A field force like gravity, can't be felt, it does not produce proper acceleration, nor it does do work on a mass - because its just spacetime curvature you are falling into, and it does not deliver (in first order) energy to you. If you are blindfolded (no external references), you can't tell if you are on a geodesic of the gravity field or standing in empty space, you are just weightlessness, moving in an inertial referential. Gravity produces no internal compression or dilation on you, so your accelerometers measure zero.
On the other hand, contact forces can be measured by accelerometers, they do work on the object, and promote the object to non-geodesical trajectories. Accelerometers are only able to measure contact forces, not gravity force, because gravity is a field force that acts on all of you at the same time.
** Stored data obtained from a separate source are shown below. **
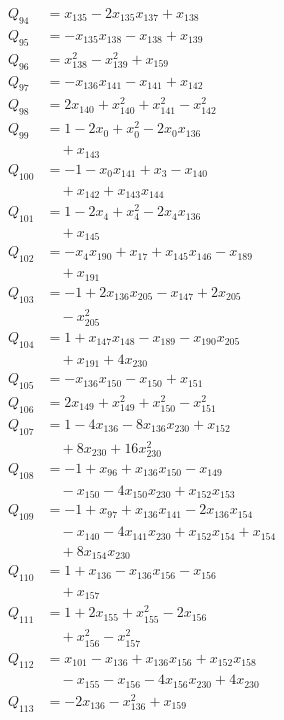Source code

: \begin{align*}
Q_{94}&=x_{135}-2x_{135}x_{137}+x_{138}\\
Q_{95}&=-x_{135}x_{138}-x_{138}+x_{139}\\
Q_{96}&=x_{138}^{2}-x_{139}^{2}+x_{159}\\
Q_{97}&=-x_{136}x_{141}-x_{141}+x_{142}\\
Q_{98}&=2x_{140}+x_{140}^{2}+x_{141}^{2}-x_{142}^{2}\\
Q_{99}&=1-2x_{0}+x_{0}^{2}-2x_{0}x_{136}\\
&\quad +x_{143}\\
Q_{100}&=-1-x_{0}x_{141}+x_{3}-x_{140}\\
&\quad +x_{142}+x_{143}x_{144}\\
Q_{101}&=1-2x_{4}+x_{4}^{2}-2x_{4}x_{136}\\
&\quad +x_{145}\\
Q_{102}&=-x_{4}x_{190}+x_{17}+x_{145}x_{146}-x_{189}\\
&\quad +x_{191}\\
Q_{103}&=-1+2x_{136}x_{205}-x_{147}+2x_{205}\\
&\quad -x_{205}^{2}\\
Q_{104}&=1+x_{147}x_{148}-x_{189}-x_{190}x_{205}\\
&\quad +x_{191}+4x_{230}\\
Q_{105}&=-x_{136}x_{150}-x_{150}+x_{151}\\
Q_{106}&=2x_{149}+x_{149}^{2}+x_{150}^{2}-x_{151}^{2}\\
Q_{107}&=1-4x_{136}-8x_{136}x_{230}+x_{152}\\
&\quad +8x_{230}+16x_{230}^{2}\\
Q_{108}&=-1+x_{96}+x_{136}x_{150}-x_{149}\\
&\quad -x_{150}-4x_{150}x_{230}+x_{152}x_{153}\\
Q_{109}&=-1+x_{97}+x_{136}x_{141}-2x_{136}x_{154}\\
&\quad -x_{140}-4x_{141}x_{230}+x_{152}x_{154}+x_{154}\\
&\quad +8x_{154}x_{230}\\
Q_{110}&=1+x_{136}-x_{136}x_{156}-x_{156}\\
&\quad +x_{157}\\
Q_{111}&=1+2x_{155}+x_{155}^{2}-2x_{156}\\
&\quad +x_{156}^{2}-x_{157}^{2}\\
Q_{112}&=x_{101}-x_{136}+x_{136}x_{156}+x_{152}x_{158}\\
&\quad -x_{155}-x_{156}-4x_{156}x_{230}+4x_{230}\\
Q_{113}&=-2x_{136}-x_{136}^{2}+x_{159}\\

\end{align*}
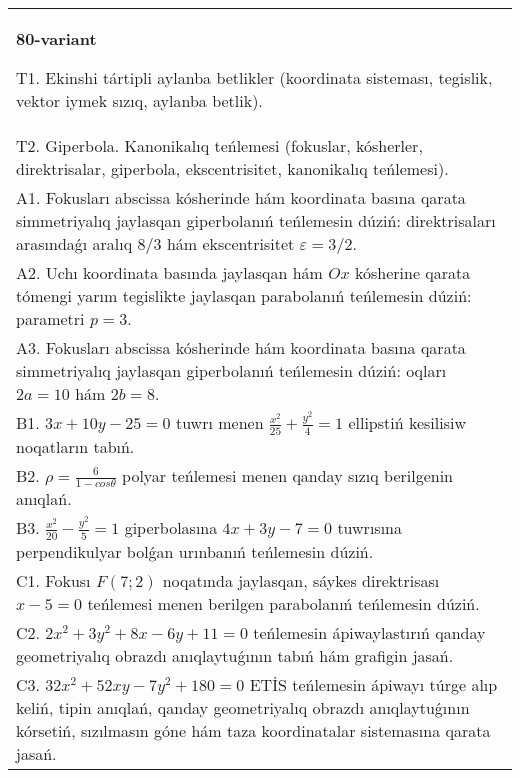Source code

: \documentclass{article}
\begin{document}
\begin{tabular}{m{17cm}}
\textbf{80-variant}
\newline

T1. Ekinshi tártipli aylanba betlikler (koordinata sisteması, tegislik, vektor iymek sızıq, aylanba betlik).\\

T2. Giperbola. Kanonikalıq teńlemesi (fokuslar, kósherler, direktrisalar, giperbola, ekscentrisitet, kanonikalıq teńlemesi).\\

A1. Fokusları abscissa kósherinde hám koordinata basına qarata simmetriyalıq jaylasqan giperbolanıń teńlemesin dúziń: direktrisaları arasındaǵı aralıq $8/3$ hám ekscentrisitet $\varepsilon=3/2$.\\

A2. Uchı koordinata basında jaylasqan hám $Ox$ kósherine qarata tómengi yarım tegislikte jaylasqan parabolanıń teńlemesin dúziń: parametri $p=3$.\\

A3. Fokusları abscissa kósherinde hám koordinata basına qarata simmetriyalıq jaylasqan giperbolanıń teńlemesin dúziń: oqları $2 a=10$ hám $2 b=8$.\\

B1. $3x + 10y - 25 = 0$ tuwrı menen $\frac{x^{2}}{25} + \frac{y^{2}}{4} = 1$ ellipstiń kesilisiw noqatların tabıń.\\

B2. $\rho = \frac{6}{1 - cos\theta}$ polyar teńlemesi menen qanday sızıq berilgenin anıqlań.  \\

B3. $\frac{x^{2}}{20} - \frac{y^{2}}{5} = 1$ giperbolasına $4x + 3y - 7 = 0$ tuwrısına perpendikulyar bolǵan urınbanıń teńlemesin dúziń.  \\

C1. Fokusı $F(7;2)$ noqatında jaylasqan, sáykes direktrisası $x - 5 = 0$ teńlemesi menen berilgen parabolanıń teńlemesin dúziń.  \\

C2. $2x^{2} + 3y^{2} + 8x - 6y + 11 = 0$ teńlemesin ápiwaylastırıń qanday geometriyalıq obrazdı anıqlaytuǵının tabıń hám grafigin jasań.\\

C3. $32x^{2} + 52xy - 7y^{2} + 180 = 0$ ETİS teńlemesin ápiwayı túrge alıp keliń, tipin anıqlań, qanday geometriyalıq obrazdı anıqlaytuǵının kórsetiń, sızılmasın góne hám taza koordinatalar sistemasına qarata jasań.  \\

\end{tabular}
\vspace{1cm}
\end{document}
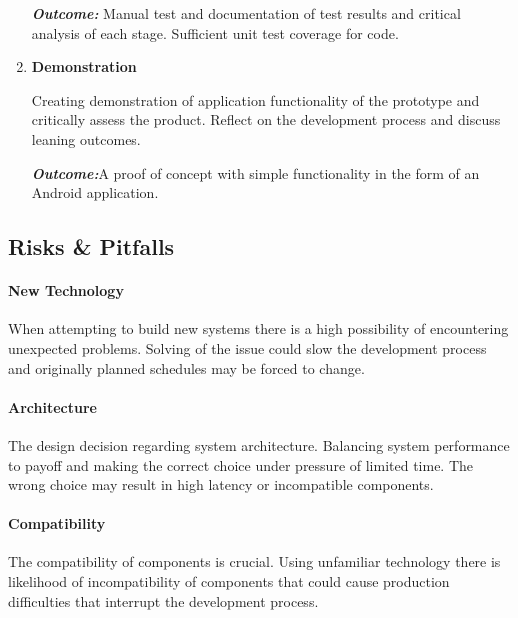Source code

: \documentclass[a4paper, 11pt]{article}
\begin{document}
\begin{enumerate}
\begin{flushleft}
	\emph{\textbf{Outcome:}} Manual test and documentation of test results and critical analysis of each stage. Sufficient unit test coverage for code.
	\vspace{\baselineskip}
  	\end{flushleft}
	   \item \textbf{Demonstration}
   	\begin{flushleft}Creating demonstration of application functionality of the prototype and critically assess the product. Reflect on the development process and discuss leaning outcomes. 
	
	\emph{\textbf{Outcome:}}A proof of concept with simple functionality in the form of an Android application.
	  	\end{flushleft}
\end{enumerate}
\vspace{\baselineskip}


\vspace{\baselineskip}
\vspace{\baselineskip}
\vspace{\baselineskip}

\subsection{Risks \& Pitfalls}
\paragraph{New Technology}When attempting to build new systems there is a high possibility of encountering unexpected problems. Solving of the issue could slow the development process and originally planned schedules may be forced to change. 

\paragraph{Architecture}The design decision regarding system architecture. Balancing system performance to payoff and making the correct choice under pressure of limited time. The wrong choice may result in high latency or incompatible components.   

\paragraph{Compatibility}The compatibility of components is crucial. Using unfamiliar technology there is likelihood of  incompatibility of components that could cause production difficulties that interrupt the development process. 
\end{document}
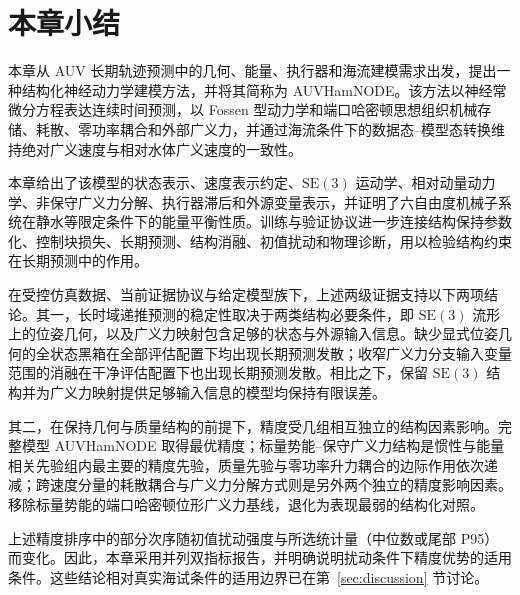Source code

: \documentclass[UTF8,zihao=-4]{ctexrep}
\newcommand{\SE}{\mathrm{SE}}
\begin{document}
\section{本章小结}
\label{sec:chapter-summary}

本章从 AUV 长期轨迹预测中的几何、能量、执行器和海流建模需求出发，提出一种结构化神经动力学建模方法，并将其简称为 AUVHamNODE。该方法以神经常微分方程表达连续时间预测，以 Fossen 型动力学和端口哈密顿思想组织机械存储、耗散、零功率耦合和外部广义力，并通过海流条件下的数据态--模型态转换维持绝对广义速度与相对水体广义速度的一致性。

本章给出了该模型的状态表示、速度表示约定、\(\SE(3)\) 运动学、相对动量动力学、非保守广义力分解、执行器滞后和外源变量表示，并证明了六自由度机械子系统在静水等限定条件下的能量平衡性质。训练与验证协议进一步连接结构保持参数化、控制块损失、长期预测、结构消融、初值扰动和物理诊断，用以检验结构约束在长期预测中的作用。

在受控仿真数据、当前证据协议与给定模型族下，上述两级证据支持以下两项结论。其一，长时域递推预测的稳定性取决于两类结构必要条件，即 \(\SE(3)\) 流形上的位姿几何，以及广义力映射包含足够的状态与外源输入信息。缺少显式位姿几何的全状态黑箱在全部评估配置下均出现长期预测发散；收窄广义力分支输入变量范围的消融在干净评估配置下也出现长期预测发散。相比之下，保留 \(\SE(3)\) 结构并为广义力映射提供足够输入信息的模型均保持有限误差。

其二，在保持几何与质量结构的前提下，精度受几组相互独立的结构因素影响。完整模型 AUVHamNODE 取得最优精度；标量势能--保守广义力结构是惯性与能量相关先验组内最主要的精度先验，质量先验与零功率升力耦合的边际作用依次递减；跨速度分量的耗散耦合与广义力分解方式则是另外两个独立的精度影响因素。移除标量势能的端口哈密顿位形广义力基线，退化为表现最弱的结构化对照。

上述精度排序中的部分次序随初值扰动强度与所选统计量（中位数或尾部 P95）而变化。因此，本章采用并列双指标报告，并明确说明扰动条件下精度优势的适用条件。这些结论相对真实海试条件的适用边界已在第~\ref{sec:discussion} 节讨论。



\end{document}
Contact forces on the other hand act layer by layer from the contact surface on through the body being properly accelerated.
But contact forces are in ultimate analysis are just electromagnetics forces between the atoms of two distinct bodies of matter. I understand (see here) that everything that carries energy and/or momentum do produce a curvature in spacetime.
So, both masses and charges$^\star$ produce spacetime curvature, but we see gravity as a force field that acts on whole bodies at once (and thus cannot be measured by accelerometers), while electrostatic force acts like a contact force we see acting on layer by layer of a material, acting to promote proper acceleration, and thus renders objects to non-inertial frames.
So, what is the fundamental differences between these two? Is it the fact that gravity has a much larger range than the electromagnetic force. Or is it some more fundamental reason?
$^\star$ Charges produce spacetime curvature indirectly due to both their masses and the electromagnetic fields they generate.